A Bi-phasic current stimulator
Description
The DS4 Bi-phasic current stimulator has been developed to meet the needs of life scientists who require a stimulus isolator that can output a bi-phasic isolated constant current stimulus in response to an external command voltage signal, provided by a computer DAC via software. Such a requirement is already met by our NeuroLog System in the form of the NL512 Biphasic Buffer and NL800A Stimulus Isolators, but the DS4 Bi Phasic Stimulator provides our first standalone device to meet this need. The DS4 is intended for use in animal or in vitro electrophysiological applications where low noise is an absolute requirement. The DS4 is not intended for safe human use.
Features
- Intended for animal or in vitro use
- External voltage control permits software defined waveforms
- Isolated constant current output for low noise
- Minimal zero crossing distortion
- Inactivity sensor significantly reduces leak currents
- Battery test sockets
Advantages
Low Noise Isolated Output Stage
The DS4 features a DC supply to power the control circuitry while the stimulation voltage arises from two banks of batteries in the low noise, optically isolated output stage. The DS4 is not a traditional triggered stimulator, but is instead driven by a biphasic voltage waveform that it converts into a proportional constant current stimulus. This means that the DS4 can produce monophasic or biphasic stimuli which can vary in shape from rectangular pulses to sine waves or even totally arbitrary waveforms. The DS4 features two input sockets – the main INPUT socket is where the voltage command signal is applied and the optional GATE input may be used to turn stimulation on and off using TTL logic, rather like a “soft on/off switch”.

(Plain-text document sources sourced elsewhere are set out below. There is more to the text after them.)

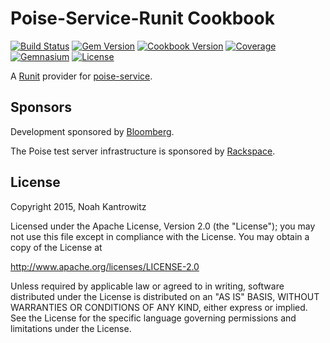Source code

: # Poise-Service-Runit Cookbook

[![Build Status](https://img.shields.io/travis/poise/poise-service-runit.svg)](https://travis-ci.org/poise/poise-service-runit)
[![Gem Version](https://img.shields.io/gem/v/poise-service-runit.svg)](https://rubygems.org/gems/poise-service-runit)
[![Cookbook Version](https://img.shields.io/cookbook/v/poise-service-runit.svg)](https://supermarket.chef.io/cookbooks/poise-service-runit)
[![Coverage](https://img.shields.io/codecov/c/github/poise/poise-service-runit.svg)](https://codecov.io/github/poise/poise-service-runit)
[![Gemnasium](https://img.shields.io/gemnasium/poise/poise-service-runit.svg)](https://gemnasium.com/poise/poise-service-runit)
[![License](https://img.shields.io/badge/license-Apache_2-blue.svg)](https://www.apache.org/licenses/LICENSE-2.0)

A [Runit](http://smarden.org/runit/) provider for
[poise-service](https://github.com/poise/poise-service).

## Sponsors

Development sponsored by [Bloomberg](http://www.bloomberg.com/company/technology/).

The Poise test server infrastructure is sponsored by [Rackspace](https://rackspace.com/).

## License

Copyright 2015, Noah Kantrowitz

Licensed under the Apache License, Version 2.0 (the "License");
you may not use this file except in compliance with the License.
You may obtain a copy of the License at

http://www.apache.org/licenses/LICENSE-2.0

Unless required by applicable law or agreed to in writing, software
distributed under the License is distributed on an "AS IS" BASIS,
WITHOUT WARRANTIES OR CONDITIONS OF ANY KIND, either express or implied.
See the License for the specific language governing permissions and
limitations under the License.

Stimulate with arbitrary shaped waveforms
As the DS4 operates like a voltage to current amplifier, the stimulator has specfic frequency response characteristics, which determine how well it can follow rapidly changing or high frequency command signals. The frequency response plot for the DS4 is shown below, illustrating the performance when a ±5V input is applied with the DS4 set to a maximum input range of ±10V, an output range of ±10mA and a load of 1kohm. The graph shows that the -3dB roll-off is at 50kHz, while the expected DS4 output is constant for frequencies up to 5kHz.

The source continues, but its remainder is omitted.